PROBLEM DESCRIPTION
Search the listing below for the word "released", and copy every line in which it turns up.

RECORD EXTRACTS
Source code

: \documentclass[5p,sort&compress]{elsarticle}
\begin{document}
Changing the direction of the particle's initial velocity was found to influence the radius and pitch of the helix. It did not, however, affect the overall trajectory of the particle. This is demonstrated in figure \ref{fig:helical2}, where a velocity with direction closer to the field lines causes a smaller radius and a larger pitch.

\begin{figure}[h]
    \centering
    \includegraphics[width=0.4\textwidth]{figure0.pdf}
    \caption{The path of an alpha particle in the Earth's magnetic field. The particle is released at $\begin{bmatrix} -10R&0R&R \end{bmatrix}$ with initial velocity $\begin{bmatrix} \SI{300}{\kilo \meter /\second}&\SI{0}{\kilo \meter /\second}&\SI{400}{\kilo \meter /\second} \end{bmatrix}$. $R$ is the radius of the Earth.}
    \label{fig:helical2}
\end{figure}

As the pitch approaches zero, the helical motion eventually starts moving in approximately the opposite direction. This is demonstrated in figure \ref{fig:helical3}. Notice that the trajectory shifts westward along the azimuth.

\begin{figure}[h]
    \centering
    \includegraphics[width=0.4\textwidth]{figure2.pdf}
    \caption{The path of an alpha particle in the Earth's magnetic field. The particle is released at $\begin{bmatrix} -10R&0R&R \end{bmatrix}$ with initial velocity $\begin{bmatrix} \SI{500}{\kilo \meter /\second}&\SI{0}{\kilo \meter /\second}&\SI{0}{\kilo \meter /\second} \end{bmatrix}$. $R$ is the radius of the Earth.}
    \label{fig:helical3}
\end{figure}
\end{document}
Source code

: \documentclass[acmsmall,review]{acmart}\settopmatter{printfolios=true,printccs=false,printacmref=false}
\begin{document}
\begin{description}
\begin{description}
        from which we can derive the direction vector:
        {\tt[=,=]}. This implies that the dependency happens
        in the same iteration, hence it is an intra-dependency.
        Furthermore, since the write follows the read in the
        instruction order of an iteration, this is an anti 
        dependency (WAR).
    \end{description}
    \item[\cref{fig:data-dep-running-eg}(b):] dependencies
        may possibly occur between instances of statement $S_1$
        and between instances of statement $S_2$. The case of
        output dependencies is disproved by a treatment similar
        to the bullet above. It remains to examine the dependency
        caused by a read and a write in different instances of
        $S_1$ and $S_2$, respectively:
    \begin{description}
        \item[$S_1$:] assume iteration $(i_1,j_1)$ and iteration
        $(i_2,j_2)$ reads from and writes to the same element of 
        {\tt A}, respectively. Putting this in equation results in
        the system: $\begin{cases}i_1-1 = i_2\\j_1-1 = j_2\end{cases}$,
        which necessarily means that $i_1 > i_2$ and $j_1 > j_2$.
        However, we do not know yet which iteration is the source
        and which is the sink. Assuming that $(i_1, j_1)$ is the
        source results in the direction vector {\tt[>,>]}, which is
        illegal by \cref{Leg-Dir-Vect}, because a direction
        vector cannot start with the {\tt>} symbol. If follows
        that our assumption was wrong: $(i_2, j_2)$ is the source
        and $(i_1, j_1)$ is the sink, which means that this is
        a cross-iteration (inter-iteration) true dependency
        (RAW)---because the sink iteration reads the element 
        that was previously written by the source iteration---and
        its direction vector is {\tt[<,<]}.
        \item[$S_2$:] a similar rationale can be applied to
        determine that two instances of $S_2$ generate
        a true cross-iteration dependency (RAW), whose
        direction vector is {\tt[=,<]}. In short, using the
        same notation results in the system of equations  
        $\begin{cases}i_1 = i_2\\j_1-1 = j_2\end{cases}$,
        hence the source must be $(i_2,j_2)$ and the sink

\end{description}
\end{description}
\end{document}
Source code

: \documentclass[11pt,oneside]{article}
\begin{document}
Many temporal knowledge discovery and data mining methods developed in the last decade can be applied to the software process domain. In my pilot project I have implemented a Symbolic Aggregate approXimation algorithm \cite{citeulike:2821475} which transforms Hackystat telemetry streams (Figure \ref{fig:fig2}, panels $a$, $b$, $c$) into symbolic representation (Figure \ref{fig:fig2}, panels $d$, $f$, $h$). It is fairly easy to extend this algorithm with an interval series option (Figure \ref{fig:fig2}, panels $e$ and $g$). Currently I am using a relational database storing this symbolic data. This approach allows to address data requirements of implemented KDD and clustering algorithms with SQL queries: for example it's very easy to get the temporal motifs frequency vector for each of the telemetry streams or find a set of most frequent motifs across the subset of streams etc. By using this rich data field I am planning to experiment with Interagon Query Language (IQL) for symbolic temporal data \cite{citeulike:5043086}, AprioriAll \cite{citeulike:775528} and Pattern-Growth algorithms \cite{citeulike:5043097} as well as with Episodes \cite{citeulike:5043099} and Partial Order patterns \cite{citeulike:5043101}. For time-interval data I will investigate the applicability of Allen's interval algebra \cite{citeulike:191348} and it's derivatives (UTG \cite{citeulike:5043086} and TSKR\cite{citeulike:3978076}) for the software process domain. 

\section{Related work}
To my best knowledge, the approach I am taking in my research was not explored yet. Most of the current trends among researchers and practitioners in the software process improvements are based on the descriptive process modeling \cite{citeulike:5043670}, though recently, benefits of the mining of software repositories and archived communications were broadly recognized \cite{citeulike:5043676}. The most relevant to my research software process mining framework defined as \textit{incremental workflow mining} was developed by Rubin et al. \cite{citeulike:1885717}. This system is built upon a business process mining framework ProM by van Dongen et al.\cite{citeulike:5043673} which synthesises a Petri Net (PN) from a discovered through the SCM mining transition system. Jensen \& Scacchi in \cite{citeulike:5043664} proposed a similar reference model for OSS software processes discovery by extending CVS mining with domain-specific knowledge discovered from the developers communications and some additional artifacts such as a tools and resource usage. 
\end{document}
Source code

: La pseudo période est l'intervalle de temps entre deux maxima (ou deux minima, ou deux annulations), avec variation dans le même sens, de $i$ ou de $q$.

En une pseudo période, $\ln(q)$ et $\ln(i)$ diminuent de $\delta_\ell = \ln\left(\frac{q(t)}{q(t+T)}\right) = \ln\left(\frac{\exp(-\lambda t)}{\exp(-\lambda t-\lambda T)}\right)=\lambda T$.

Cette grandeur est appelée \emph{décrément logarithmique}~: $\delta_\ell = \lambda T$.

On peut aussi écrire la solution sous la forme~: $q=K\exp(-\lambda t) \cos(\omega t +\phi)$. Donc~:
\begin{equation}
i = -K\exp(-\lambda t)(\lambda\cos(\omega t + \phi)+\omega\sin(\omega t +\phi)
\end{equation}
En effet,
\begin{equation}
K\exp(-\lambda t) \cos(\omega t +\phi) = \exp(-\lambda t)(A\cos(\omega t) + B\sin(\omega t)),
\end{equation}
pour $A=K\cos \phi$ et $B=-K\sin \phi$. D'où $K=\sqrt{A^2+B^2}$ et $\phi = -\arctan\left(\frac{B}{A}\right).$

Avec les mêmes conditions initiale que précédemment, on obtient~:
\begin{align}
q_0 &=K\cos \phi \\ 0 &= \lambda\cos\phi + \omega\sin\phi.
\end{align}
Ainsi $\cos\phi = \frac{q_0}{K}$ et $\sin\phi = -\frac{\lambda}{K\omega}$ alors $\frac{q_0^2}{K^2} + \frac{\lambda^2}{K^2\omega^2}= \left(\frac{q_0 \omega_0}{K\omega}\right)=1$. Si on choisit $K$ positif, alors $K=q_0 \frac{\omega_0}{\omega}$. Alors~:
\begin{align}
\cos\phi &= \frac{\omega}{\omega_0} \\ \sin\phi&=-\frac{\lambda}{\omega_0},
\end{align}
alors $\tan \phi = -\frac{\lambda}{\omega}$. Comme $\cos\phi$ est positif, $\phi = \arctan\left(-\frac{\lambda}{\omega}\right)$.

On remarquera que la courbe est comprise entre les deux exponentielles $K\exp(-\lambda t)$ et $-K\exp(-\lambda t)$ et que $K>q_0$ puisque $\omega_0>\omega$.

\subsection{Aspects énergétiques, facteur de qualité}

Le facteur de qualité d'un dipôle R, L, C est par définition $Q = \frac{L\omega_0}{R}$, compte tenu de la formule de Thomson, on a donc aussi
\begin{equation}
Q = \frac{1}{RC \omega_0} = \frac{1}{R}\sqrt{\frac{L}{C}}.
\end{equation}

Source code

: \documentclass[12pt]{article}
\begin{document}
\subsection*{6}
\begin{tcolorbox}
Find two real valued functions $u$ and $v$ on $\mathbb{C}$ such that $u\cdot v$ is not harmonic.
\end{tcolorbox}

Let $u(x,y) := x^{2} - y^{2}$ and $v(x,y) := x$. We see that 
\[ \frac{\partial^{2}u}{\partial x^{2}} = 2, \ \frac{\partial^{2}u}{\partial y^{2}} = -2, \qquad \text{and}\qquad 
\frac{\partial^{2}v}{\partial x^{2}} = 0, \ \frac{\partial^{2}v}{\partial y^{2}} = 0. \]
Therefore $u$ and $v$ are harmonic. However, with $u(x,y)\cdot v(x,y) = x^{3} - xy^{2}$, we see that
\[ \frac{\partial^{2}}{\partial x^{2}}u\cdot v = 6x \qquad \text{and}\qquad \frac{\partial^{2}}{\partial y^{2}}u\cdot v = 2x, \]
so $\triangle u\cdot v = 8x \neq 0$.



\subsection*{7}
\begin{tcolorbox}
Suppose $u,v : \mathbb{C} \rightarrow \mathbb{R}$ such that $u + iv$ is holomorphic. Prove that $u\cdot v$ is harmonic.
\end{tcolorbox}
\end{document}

ANSWER TO THIS EXERCISE
    \caption{The path of an alpha particle in the Earth's magnetic field. The particle is released at $\begin{bmatrix} -10R&0R&R \end{bmatrix}$ with initial velocity $\begin{bmatrix} \SI{300}{\kilo \meter /\second}&\SI{0}{\kilo \meter /\second}&\SI{400}{\kilo \meter /\second} \end{bmatrix}$. $R$ is the radius of the Earth.}
    \caption{The path of an alpha particle in the Earth's magnetic field. The particle is released at $\begin{bmatrix} -10R&0R&R \end{bmatrix}$ with initial velocity $\begin{bmatrix} \SI{500}{\kilo \meter /\second}&\SI{0}{\kilo \meter /\second}&\SI{0}{\kilo \meter /\second} \end{bmatrix}$. $R$ is the radius of the Earth.}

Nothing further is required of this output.